What is your defination of good leadership? To me, a good leader is one who respects his subordinates, takes ownership for his/her own mistakes, is patient to guide, takes on new challenges with gusto and makes sure everything runs smoothly.

I think I met a poor example of a leader on my flight back from Sydney to Singapore. There was a Taiwanese stewardess rostered for the flight and she was assigned to work as a steward. She has never done galley work before coz that's not the primary function of foreign crew. She was damn stressed out. So me and this other crew reassured her and said we'll help her and that the complex leader is nice. We told her he'd teach her and help her.

We were wrong.

When he realized she didn't know how to do the galley work, he was just downright nasty to her. He actually requested for a change in her work position. Now tell me, if you're a good leader, you'd offer to teach her, not run her down. It was a freaking light load for a Sydney flight to be honest, the perfect time to learn. However, I don't blame her for not being confident of doing galley work. I understand how the people you work with are so important, esp the so-called complex leader. Get a horrible one and the entire flight will be hell.

So I volunteered to take over, even though I was assigned that work position on the way up to Sydney. Believe it or not, I was the only stewardess in Economy Class who has done galley work before coz most of us were still relatively new.
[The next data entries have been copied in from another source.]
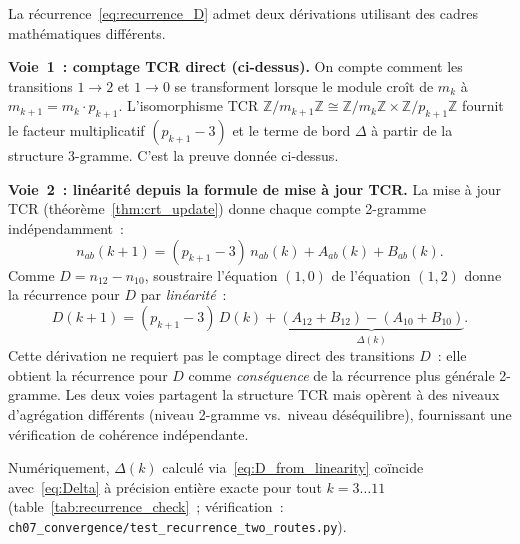 \documentclass[12pt,a4paper]{article}
\begin{document}
\begin{remarque}
\label{rem:recurrence_routes}
La récurrence~\eqref{eq:recurrence_D} admet deux dérivations utilisant
des cadres mathématiques différents.

\textbf{Voie~1~: comptage TCR direct (ci-dessus).}
On compte comment les transitions $1 \to 2$ et $1 \to 0$ se
transforment lorsque le module croît de $m_k$ à
$m_{k+1} = m_k \cdot p_{k+1}$. L'isomorphisme TCR
$\mathbb{Z}/m_{k+1}\mathbb{Z} \cong \mathbb{Z}/m_k\mathbb{Z} \times
\mathbb{Z}/p_{k+1}\mathbb{Z}$ fournit le facteur multiplicatif
$(p_{k+1} - 3)$ et le terme de bord $\Delta$ à partir de la structure
3-gramme. C'est la preuve donnée ci-dessus.

\textbf{Voie~2~: linéarité depuis la formule de mise à jour TCR.}
La mise à jour TCR (théorème~\ref{thm:crt_update}) donne chaque
compte 2-gramme indépendamment~:
\[
  n_{ab}(k+1) = (p_{k+1} - 3)\,n_{ab}(k) + A_{ab}(k) + B_{ab}(k).
\]
Comme $D = n_{12} - n_{10}$, soustraire l'équation $(1,0)$ de
l'équation $(1,2)$ donne la récurrence pour $D$ par \emph{linéarité}~:
\begin{equation}
  D(k+1) = (p_{k+1} - 3)\,D(k) + \underbrace{(A_{12} + B_{12}) - (A_{10} + B_{10})}_{\Delta(k)}.
  \label{eq:D_from_linearity}
\end{equation}
Cette dérivation ne requiert pas le comptage direct des transitions
$D$~: elle obtient la récurrence pour $D$ comme \emph{conséquence}
de la récurrence plus générale 2-gramme. Les deux voies partagent la
structure TCR mais opèrent à des niveaux d'agrégation différents
(niveau 2-gramme vs.\ niveau déséquilibre), fournissant une
vérification de cohérence indépendante.

Numériquement, $\Delta(k)$ calculé via~\eqref{eq:D_from_linearity}
coïncide avec~\eqref{eq:Delta} à précision entière exacte pour tout
$k = 3\ldots 11$ (table~\ref{tab:recurrence_check}~; vérification~:
\texttt{ch07\_convergence/test\_recurrence\_two\_routes.py}).
\end{remarque}
\end{document}
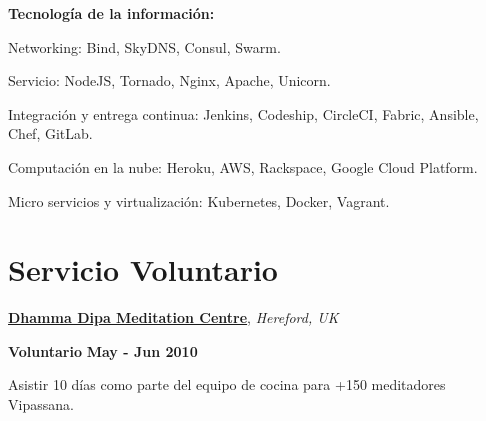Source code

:\textbf{Tecnolog\'ia de la informaci\'on:} 
    \begin{innerlist}
\item Networking: Bind, SkyDNS, Consul, Swarm.
\item Servicio: NodeJS, Tornado, Nginx, Apache, Unicorn.
\item Integraci\'on y entrega continua: Jenkins, Codeship, CircleCI,
Fabric, Ansible, Chef, GitLab.
\item Computaci\'on en la nube: Heroku, AWS, Rackspace, Google Cloud Platform.
\item Micro servicios y virtualización: Kubernetes, Docker, Vagrant.
    \end{innerlist}

% 
% 
% 
% 
% 
% 
% 
% 
% 
% 

\section{Servicio Voluntario}
%
\href{http://www.dipa.dhamma.org/}{\textbf{Dhamma
Dipa Meditation Centre}}, \textit{Hereford, UK}
%
\begin{outerlist}
\item[\FA \faAngleDoubleRight] \textbf{Voluntario}%
        \hfill \textbf{May - Jun 2010}
\end{outerlist}

\begin{innerlist}
\item Asistir 10 días como parte del equipo de cocina para +150
meditadores Vipassana.
\end{innerlist}


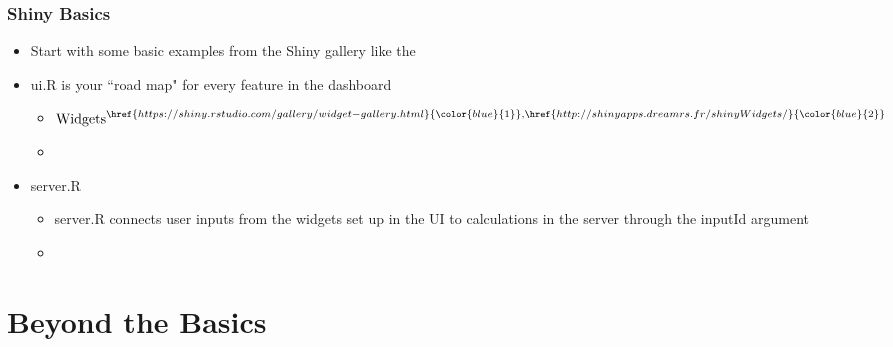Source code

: \documentclass[
	11pt, %
]{beamer}
\begin{document}
\begin{frame}
	\frametitle{Shiny Basics}
	
	\begin{itemize}
		\item Start with some basic examples from the Shiny gallery like the \href{https://shiny.rstudio.com/gallery/telephones-by-region.html}{\color{blue}{telephones by region dashboard}}
		\item ui.R is your ``road map" for every feature in the dashboard
		\begin{itemize}
			\item $\textnormal{Widgets}^{\href{https://shiny.rstudio.com/gallery/widget-gallery.html}{\color{blue}{1}}, \href{http://shinyapps.dreamrs.fr/shinyWidgets/}{\color{blue}{2}}}$
			\item \href{https://shiny.rstudio.com/articles/progress.html}{\color{blue}{Progress bars}}
		\end{itemize}
		\item server.R
		\begin{itemize}
\item server.R connects user inputs from the widgets set up in the UI to calculations in the server through the inputId argument
\item \href{https://shiny.rstudio.com/articles/caching.html}{\color{blue}{Caching}}
		\end{itemize}
	\end{itemize}
	
	
\end{frame}



\section{Beyond the Basics}
\end{document}
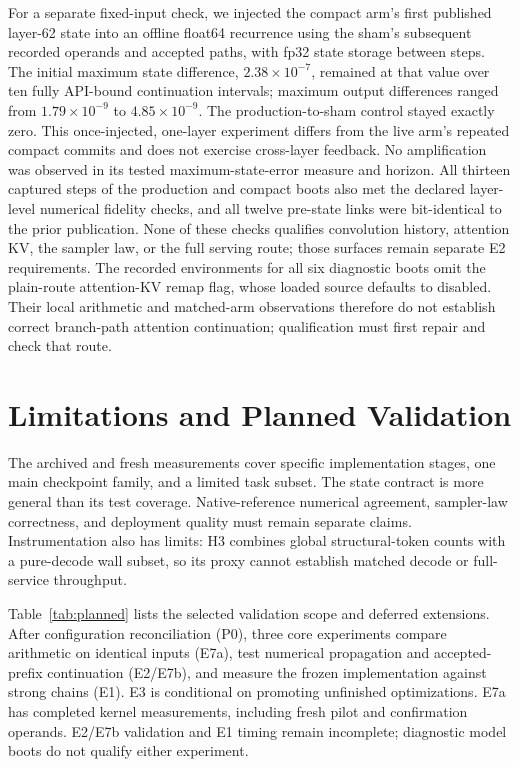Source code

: \documentclass[conference]{IEEEtran}
\begin{document}
For a separate fixed-input check, we injected the compact arm's first published layer-62 state into an offline float64 recurrence using the sham's subsequent recorded operands and accepted paths, with fp32 state storage between steps. The initial maximum state difference, $2.38\times10^{-7}$, remained at that value over ten fully API-bound continuation intervals; maximum output differences ranged from $1.79\times10^{-9}$ to $4.85\times10^{-9}$. The production-to-sham control stayed exactly zero. This once-injected, one-layer experiment differs from the live arm's repeated compact commits and does not exercise cross-layer feedback. No amplification was observed in its tested maximum-state-error measure and horizon. All thirteen captured steps of the production and compact boots also met the declared layer-level numerical fidelity checks, and all twelve pre-state links were bit-identical to the prior publication. None of these checks qualifies convolution history, attention KV, the sampler law, or the full serving route; those surfaces remain separate E2 requirements. The recorded environments for all six diagnostic boots omit the plain-route attention-KV remap flag, whose loaded source defaults to disabled. Their local arithmetic and matched-arm observations therefore do not establish correct branch-path attention continuation; qualification must first repair and check that route.

\section{Limitations and Planned Validation}
\label{sec:planned}
The archived and fresh measurements cover specific implementation stages, one main checkpoint family, and a limited task subset. The state contract is more general than its test coverage. Native-reference numerical agreement, sampler-law correctness, and deployment quality must remain separate claims. Instrumentation also has limits: H3 combines global structural-token counts with a pure-decode wall subset, so its proxy cannot establish matched decode or full-service throughput.

Table~\ref{tab:planned} lists the selected validation scope and deferred extensions. After configuration reconciliation (P0), three core experiments compare arithmetic on identical inputs (E7a), test numerical propagation and accepted-prefix continuation (E2/E7b), and measure the frozen implementation against strong chains (E1). E3 is conditional on promoting unfinished optimizations. E7a has completed kernel measurements, including fresh pilot and confirmation operands. E2/E7b validation and E1 timing remain incomplete; diagnostic model boots do not qualify either experiment.
\end{document}
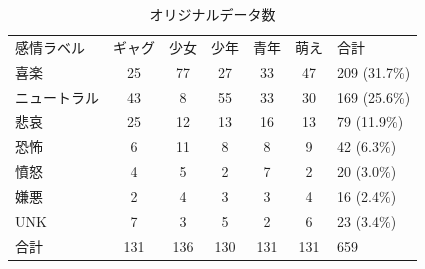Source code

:\begin{table}[!ht]
\begin{center}
\caption{オリジナルデータ数} %
\label{table:data_ori} %
\begin{tabular}{lccccc|l}
\hline
\multirow{2}{*}{感情ラベル} & \multirow{2}{*}{ギャグ} & \multirow{2}{*}{少女} & \multirow{2}{*}{少年} & \multirow{2}{*}{青年} & \multirow{2}{*}{萌え} & \multirow{2}{*}{合計} \\
                       &                      &                     &                     &                     &                     &                     \\ \hline
喜楽                     & 25                   & 77                  & 27                  & 33                  & 47                  & 209 (31.7\%)        \\ \hline
ニュートラル                 & 43                   & 8                   & 55                  & 33                  & 30                  & 169 (25.6\%)        \\
悲哀                     & 25                   & 12                  & 13                  & 16                  & 13                  & 79 (11.9\%)         \\
恐怖                     & 6                    & 11                  & 8                   & 8                   & 9                   & 42 (6.3\%)          \\
憤怒                     & 4                    & 5                   & 2                   & 7                   & 2                   & 20 (3.0\%)          \\
嫌悪                     & 2                    & 4                   & 3                   & 3                   & 4                   & 16 (2.4\%)          \\ \hline
UNK                    & 7                    & 3                   & 5                   & 2                   & 6                   & 23 (3.4\%)          \\ \hline
合計                     & 131                  & 136                 & 130                 & 131                 & 131                 & 659
\end{tabular}
\end{center}
\end{table}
Yeah he was nice to me and the other gal coz we knew our work and didn't give him any problems.

There was something I couldn't accept.

The complex leader did not pass on some information to the Taiwanese crew even though he was supposed to. She should have checked with him with regards to that but there was some miscommunication. To me, they were both at fault and maybe mine as well, since I was working along that aisle. No one told me anything. I only found out after the flight. The inflight supervisor was damn angry. The complex leader conveniently shifted the blame to the poor Taiwanese crew. All of it. He did not mention that he didn't pass on the information to her. She was lucky the IFS was nice enough not to write her in, but he was damn angry and thought badly of her.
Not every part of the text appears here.